But the 7-8% was on the gross. After tax relief it is in reality a 3.5%-4% reduction of take home pay. And this money will be given to the employee anyway when he/she retires.
Hardly a pay cut. A pay deferral would be a more appropriate term.
http://www.rte.ie/news/2009/0203/economy.html
A person earning €15,000 gross would pay a pension levy of 3% and the levy rises gradually thereafter.
* 5% on a salary of €25,000
* 6.4% on €35,000
* 7.2% on €45,000
* 7.7% on €55,000
* 8.1% on €65,000
* 8.5% on €85,000
* 8.8% on €100,000
* 9.2% on €150,000
* 9.4% on €200,000
* 9.6% on €300,000.
I would have thought this was clear by now given people have received a number of pay packets and would have been able to figure it out categorically.

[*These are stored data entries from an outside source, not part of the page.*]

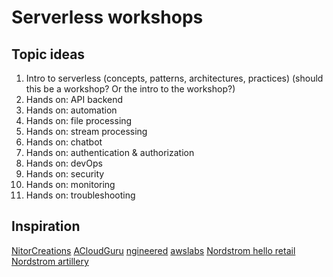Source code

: # Serverless workshops

## Topic ideas
1. Intro to serverless (concepts, patterns, architectures, practices) (should this be a workshop?  Or the intro to the workshop?)
1. Hands on:  API backend
1. Hands on:  automation
1. Hands on:  file processing
1. Hands on:  stream processing
1. Hands on:  chatbot
1. Hands on:  authentication & authorization
1. Hands on:  devOps
1. Hands on:  security
1. Hands on:  monitoring
1. Hands on:  troubleshooting

## Inspiration
[NitorCreations](https://github.com/NitorCreations/serverless-workshop)
[ACloudGuru](https://github.com/ACloudGuru/serverless-workshop)
[ngineered](https://github.com/ngineered/serverless-workshop)
[awslabs](https://github.com/awslabs/aws-serverless-workshops)
[Nordstrom hello retail](https://github.com/Nordstrom/hello-retail-workshop)
[Nordstrom artillery](https://github.com/Nordstrom/serverless-artillery-workshop)
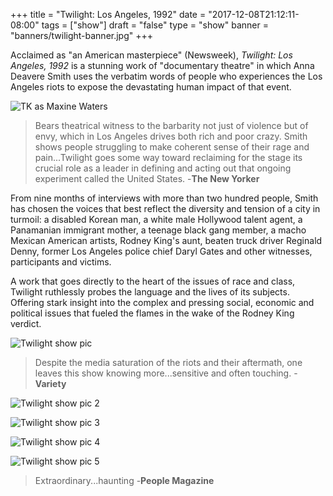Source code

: +++
title = "Twilight: Los Angeles, 1992"
date = "2017-12-08T21:12:11-08:00"
tags = ["show"]
draft = "false"
type = "show"
banner = "banners/twilight-banner.jpg"
+++

<!--Add details about the show below.-->
Acclaimed as "an American masterpiece" (Newsweek), *Twilight: Los Angeles, 1992* is a stunning work of "documentary theatre" in which Anna Deavere Smith uses the verbatim words of people who experiences the Los Angeles riots to expose the devastating human impact of that event.


![TK as Maxine Waters](/images/tk-auntie-maxine.jpg)

> Bears theatrical witness to the barbarity not just of violence but of envy, which in Los Angeles drives both rich and poor crazy. Smith shows people struggling to make coherent sense of their rage and pain...Twilight goes some way toward reclaiming for the stage its crucial role as a leader in defining and acting out that ongoing experiment called the United States. -**The New Yorker**

From nine months of interviews with more than two hundred people, Smith has chosen the voices that best reflect the diversity and tension of a city in turmoil: a disabled Korean man, a white male Hollywood talent agent, a Panamanian immigrant mother, a teenage black gang member, a macho Mexican American artists, Rodney King's aunt, beaten truck driver Reginald Denny, former Los Angeles police chief Daryl Gates and other witnesses, participants and victims.

A work that goes directly to the heart of the issues of race and class, Twilight ruthlessly probes the language and the lives of its subjects. Offering stark insight into the complex and pressing social, economic and political issues that fueled the flames in the wake of the Rodney King verdict.

![Twilight show pic](/images/151111twilightrun5474.jpg)

> Despite the media saturation of the riots and their aftermath, one leaves this show knowing more...sensitive and often touching. -**Variety**

![Twilight show pic 2](/images/151111twilightrun5685.jpg)

![Twilight show pic 3](/images/151111twilightrun5705.jpg)

![Twilight show pic 4](/images/151111twilightrun5680.jpg)

![Twilight show pic 5](/images/clayton-reginald-denny-twilight.jpg)

> Extraordinary...haunting -**People Magazine**
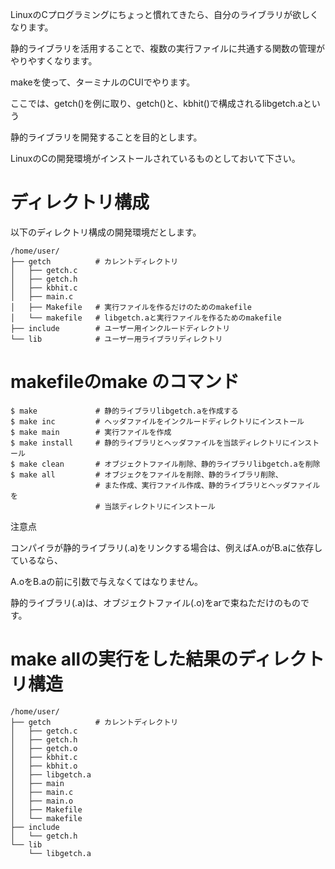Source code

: LinuxのCプログラミングにちょっと慣れてきたら、自分のライブラリが欲しくなります。

静的ライブラリを活用することで、複数の実行ファイルに共通する関数の管理がやりやすくなります。

makeを使って、ターミナルのCUIでやります。

ここでは、getch()を例に取り、getch()と、kbhit()で構成されるlibgetch.aという

静的ライブラリを開発することを目的とします。

LinuxのCの開発環境がインストールされているものとしておいて下さい。

# ディレクトリ構成

以下のディレクトリ構成の開発環境だとします。

    /home/user/
    ├── getch　　　　　　# カレントディレクトリ
    │   ├── getch.c
    │   ├── getch.h
    │   ├── kbhit.c
    │   ├── main.c
    │   ├── Makefile   # 実行ファイルを作るだけのためのmakefile
    │   └── makefile   # libgetch.aと実行ファイルを作るためのmakefile
    ├── include        # ユーザー用インクルードディレクトリ
    └── lib            # ユーザー用ライブラリディレクトリ

# makefileのmake のコマンド

    $ make             # 静的ライブラリlibgetch.aを作成する
    $ make inc         # ヘッダファイルをインクルードディレクトリにインストール
    $ make main        # 実行ファイルを作成
    $ make install     # 静的ライブラリとヘッダファイルを当該ディレクトリにインストール
    $ make clean       # オブジェクトファイル削除、静的ライブラリlibgetch.aを削除
    $ make all         # オブジェクをファイルを削除、静的ライブラリ削除、
                       # また作成、実行ファイル作成、静的ライブラリとヘッダファイルを                  
                       # 当該ディレクトリにインストール

注意点

コンパイラが静的ライブラリ(.a)をリンクする場合は、例えばA.oがB.aに依存しているなら、

A.oをB.aの前に引数で与えなくてはなりません。

静的ライブラリ(.a)は、オブジェクトファイル(.o)をarで束ねただけのものです。

# make allの実行をした結果のディレクトリ構造

    /home/user/
    ├── getch　　　　　　# カレントディレクトリ
    │   ├── getch.c
    │   ├── getch.h
    │   ├── getch.o
    │   ├── kbhit.c
    │   ├── kbhit.o
    │   ├── libgetch.a
    │   ├── main
    │   ├── main.c
    │   ├── main.o
    │   ├── Makefile
    │   └── makefile
    ├── include
    │   └── getch.h
    └── lib
        └── libgetch.a
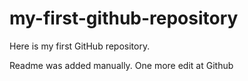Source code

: # my-first-github-repository
Here is my first GitHub repository.

Readme was added manually. One more edit at Github
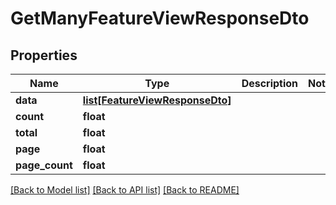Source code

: # GetManyFeatureViewResponseDto

## Properties
Name | Type | Description | Notes
------------ | ------------- | ------------- | -------------
**data** | [**list[FeatureViewResponseDto]**](FeatureViewResponseDto.md) |  | 
**count** | **float** |  | 
**total** | **float** |  | 
**page** | **float** |  | 
**page_count** | **float** |  | 

[[Back to Model list]](../README.md#documentation-for-models) [[Back to API list]](../README.md#documentation-for-api-endpoints) [[Back to README]](../README.md)

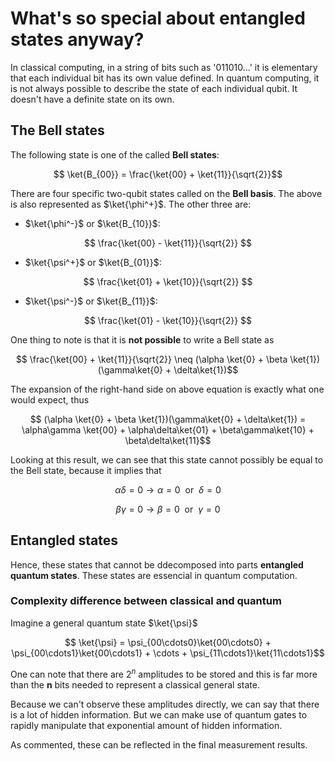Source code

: # What's so special about entangled states anyway?

In classical computing, in a string of bits such as '011010...' it is 
elementary that each individual bit has its own value defined. In
quantum computing, it is not always possible to describe the state of
each individual qubit. It doesn't have a definite state on its own.

## The Bell states

The following state is one of the called **Bell states**:

$$ \ket{B_{00}} = \frac{\ket{00} + \ket{11}}{\sqrt{2}}$$

There are four specific two-qubit states called on the **Bell basis**.
The above is also represented as $\ket{\phi^+}$. The other three are:

- $\ket{\phi^-}$  or $\ket{B_{10}}$:
  
$$ \frac{\ket{00} - \ket{11}}{\sqrt{2}} $$

- $\ket{\psi^+}$  or $\ket{B_{01}}$:

$$ \frac{\ket{01} + \ket{10}}{\sqrt{2}} $$

- $\ket{\psi^-}$  or $\ket{B_{11}}$:

$$ \frac{\ket{01} - \ket{10}}{\sqrt{2}} $$

One thing to note is that it is **not possible** to write a Bell state as

$$ \frac{\ket{00} + \ket{11}}{\sqrt{2}} \neq (\alpha \ket{0} + \beta
\ket{1})(\gamma\ket{0} + \delta\ket{1})$$

The expansion of the right-hand side on above equation is exactly what
one would expect, thus

$$ (\alpha \ket{0} + \beta
\ket{1})(\gamma\ket{0} + \delta\ket{1}) = \alpha\gamma \ket{00} +
\alpha\delta\ket{01} + \beta\gamma\ket{10} + \beta\delta\ket{11}$$

Looking at this result, we can see that this state cannot possibly be
equal to the Bell state, because it implies that

$$ \alpha\delta = 0 \rightarrow \alpha = 0 \ \ \text{or} \ \ \delta = 0 $$

$$ \beta\gamma = 0 \rightarrow \beta = 0 \ \ \text{or} \ \ \gamma = 0 $$

## Entangled states
Hence, these states that cannot be ddecomposed into parts **entangled
quantum states**. These states are essencial in quantum computation.

### Complexity difference between classical and quantum

Imagine a general quantum state $\ket{\psi}$

$$ \ket{\psi} = \psi_{00\cdots0}\ket{00\cdots0} + \psi_{00\cdots1}\ket{00\cdots1} + \cdots + \psi_{11\cdots1}\ket{11\cdots1}$$

One can note that there are $2^n$ amplitudes to be stored and this is 
far more than the **n** bits needed to represent a classical general
state.

Because we can't observe these amplitudes directly, we can say that
there is a lot of hidden information. But we can make use of quantum
gates to rapidly manipulate that exponential amount of hidden information.

As commented, these can be reflected in the final measurement results.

Public Sector employees, does your, before tax, salary show a 7-8% cut or a 3-4% cut? (@55K)
 
Re: Pension Levy - real cost

I would expect it to show 8% gross and 4% net reduction.

From the SBP - [broken link removed]

If you work within the public service you will see a dent in your take home pay to the tune of about 4 per cent on average as a result of the new pension levy.

1) Mark is a 27-year-old clerical officer working in the civil service for the last three years. He earns a gross annual salary of €26,672. The gross impact of the pension levy will mean a 5.3 per cent drop in his salary. However, once the tax relief is applied the net effect is that his salary will fall by 4 per cent.
This translates to a net loss of €1,077,which equates to roughly €90 less in his monthly pay packet - the equivalent of about nine cinema trips or roughly the cost of taxing a small car for six months.
Mark will now pay a total of €4,501 each year in tax, PRSI, levies and pension contributions. This is 17 percent of his total salary.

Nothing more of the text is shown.